If a line in the data below includes the string "description", please return a copy of it.
===== Materials provided
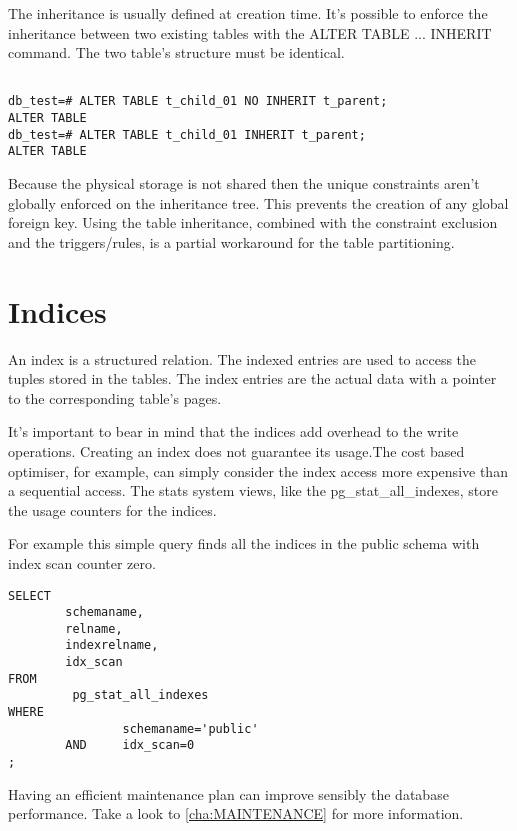 The inheritance is usually defined at creation time. It's possible to enforce the inheritance
between two existing tables with the ALTER TABLE ... INHERIT command. The two table's structure
must be identical.

\begin{lstlisting}[style=pgsql]

db_test=# ALTER TABLE t_child_01 NO INHERIT t_parent;
ALTER TABLE
db_test=# ALTER TABLE t_child_01 INHERIT t_parent;
ALTER TABLE

\end{lstlisting}

Because the physical storage is not shared then the unique constraints aren't globally enforced on
the inheritance tree. This prevents the creation of any global foreign key. Using the table
inheritance, combined with the constraint exclusion and the triggers/rules, is a partial workaround
for the table partitioning.

\section{Indices}
An index is a structured relation. The indexed entries are used to access the tuples stored in the
tables. The index entries are the actual data with a pointer to the corresponding table's pages.\newline

It's important to bear in mind that the indices add overhead to the write operations. Creating an index
does not guarantee its usage.The cost based optimiser, for example, can simply consider the index access
more expensive than a sequential access. The stats system views, like the pg\_stat\_all\_indexes,
store the usage counters for the indices.\newline

For example this simple query finds all the indices in the public schema with index scan counter zero.

\begin{lstlisting}[style=pgsql]
SELECT
        schemaname,
        relname,
        indexrelname,
        idx_scan
FROM
         pg_stat_all_indexes
WHERE
                schemaname='public'
        AND     idx_scan=0
;

\end{lstlisting}

Having an efficient maintenance plan can improve sensibly the database performance. Take a look to 
\ref{cha:MAINTENANCE} for more information.

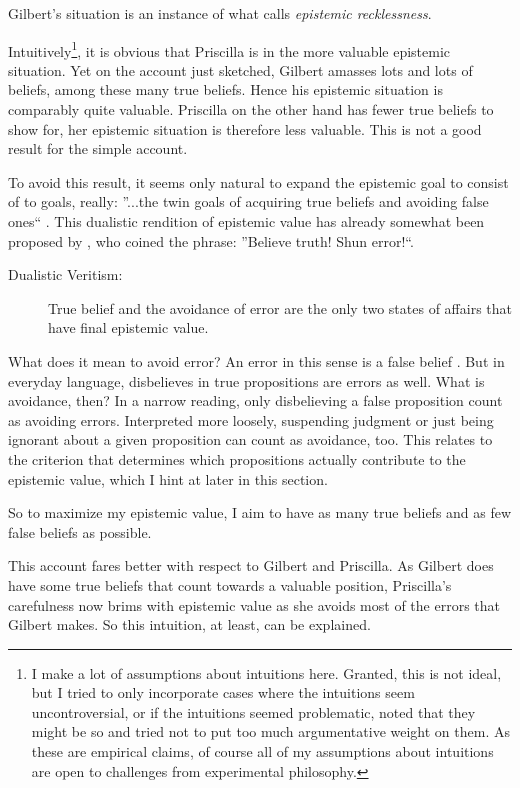\documentclass[12pt,numbers=noenddot]{scrartcl}
\begin{document}
Gilbert’s situation is an instance of what \textcite[360]{Berker2013-BERETA-2} calls \emph{epistemic recklessness}.

Intuitively\footnote{I make a lot of assumptions about intuitions here. Granted, this is not ideal, but I tried to only incorporate cases where the intuitions seem uncontroversial, or if the intuitions seemed problematic, noted that they might be so and tried not to put too much argumentative weight on them. As these are empirical claims, of course all of my assumptions about intuitions are open to challenges from experimental philosophy.},
it is obvious that Priscilla is in the more valuable epistemic situation. Yet on the account just sketched, Gilbert amasses lots and lots of beliefs, among these many true beliefs. Hence his epistemic situation is comparably quite valuable. Priscilla on the other hand has fewer true beliefs to show for, her epistemic situation is therefore less valuable. This is not a good result for the simple account.

To avoid this result, it seems only natural to expand the epistemic goal to consist of to goals, really: ”...the twin goals of acquiring true beliefs and avoiding false ones“ \textcite[339]{Berker2013-BERETA-2}. This dualistic rendition of epistemic value has already somewhat been proposed by \textcite[17]{James1896-JAMTWT-19}, who coined the phrase: ”Believe truth! Shun error!“.

\begin{description}
    \item[Dualistic Veritism:] True belief and the avoidance of error are the only two states of affairs that have final epistemic value.
\end{description}

What does it mean to avoid error? An error in this sense is a false belief \autocite[362]{Berker2013-BERETA-2}. But in everyday language, disbelieves in true propositions are errors as well. What is avoidance, then? In a narrow reading, only disbelieving a false proposition count as avoiding errors. Interpreted more loosely, suspending judgment or just being ignorant about a given proposition can count as avoidance, too. This relates to the criterion that determines which propositions actually contribute to the epistemic value, which I hint at later in this section.

So to maximize my epistemic value, I aim to have as many true beliefs and as few false beliefs as possible.

This account fares better with respect to Gilbert and Priscilla. As Gilbert does have some true beliefs that count towards a valuable position, Priscilla’s carefulness now brims with epistemic value as she avoids most of the errors that Gilbert makes. So this intuition, at least, can be explained.
\end{document}
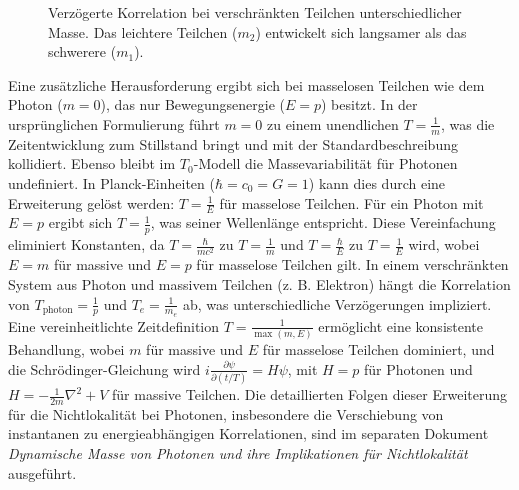 \documentclass[a4paper,12pt]{article}
\begin{document}
	\begin{figure}[h]
		\centering
		\caption{Verzögerte Korrelation bei verschränkten Teilchen unterschiedlicher Masse. Das leichtere Teilchen ($m_2$) entwickelt sich langsamer als das schwerere ($m_1$).}
	\end{figure}
	
	Eine zusätzliche Herausforderung ergibt sich bei masselosen Teilchen wie dem Photon (\( m = 0 \)), das nur Bewegungsenergie (\( E = p \)) besitzt. In der ursprünglichen Formulierung führt \( m = 0 \) zu einem unendlichen \( T = \frac{1}{m} \), was die Zeitentwicklung zum Stillstand bringt und mit der Standardbeschreibung kollidiert. Ebenso bleibt im \( T_0 \)-Modell die Massevariabilität für Photonen undefiniert. In Planck-Einheiten (\( \hbar = c_0 = G = 1 \)) kann dies durch eine Erweiterung gelöst werden: \( T = \frac{1}{E} \) für masselose Teilchen. Für ein Photon mit \( E = p \) ergibt sich \( T = \frac{1}{p} \), was seiner Wellenlänge entspricht. Diese Vereinfachung eliminiert Konstanten, da \( T = \frac{\hbar}{m c^2} \) zu \( T = \frac{1}{m} \) und \( T = \frac{\hbar}{E} \) zu \( T = \frac{1}{E} \) wird, wobei \( E = m \) für massive und \( E = p \) für masselose Teilchen gilt. In einem verschränkten System aus Photon und massivem Teilchen (z. B. Elektron) hängt die Korrelation von \( T_\text{photon} = \frac{1}{p} \) und \( T_e = \frac{1}{m_e} \) ab, was unterschiedliche Verzögerungen impliziert. Eine vereinheitlichte Zeitdefinition \( T = \frac{1}{\max(m, E)} \) ermöglicht eine konsistente Behandlung, wobei \( m \) für massive und \( E \) für masselose Teilchen dominiert, und die Schrödinger-Gleichung wird \( i \frac{\partial \psi}{\partial (t/T)} = H \psi \), mit \( H = p \) für Photonen und \( H = -\frac{1}{2m} \nabla^2 + V \) für massive Teilchen. Die detaillierten Folgen dieser Erweiterung für die Nichtlokalität bei Photonen, insbesondere die Verschiebung von instantanen zu energieabhängigen Korrelationen, sind im separaten Dokument \textit{Dynamische Masse von Photonen und ihre Implikationen für Nichtlokalität} ausgeführt.
	
\end{document}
==========
▶ Output below:
\begin{description}
\end{description}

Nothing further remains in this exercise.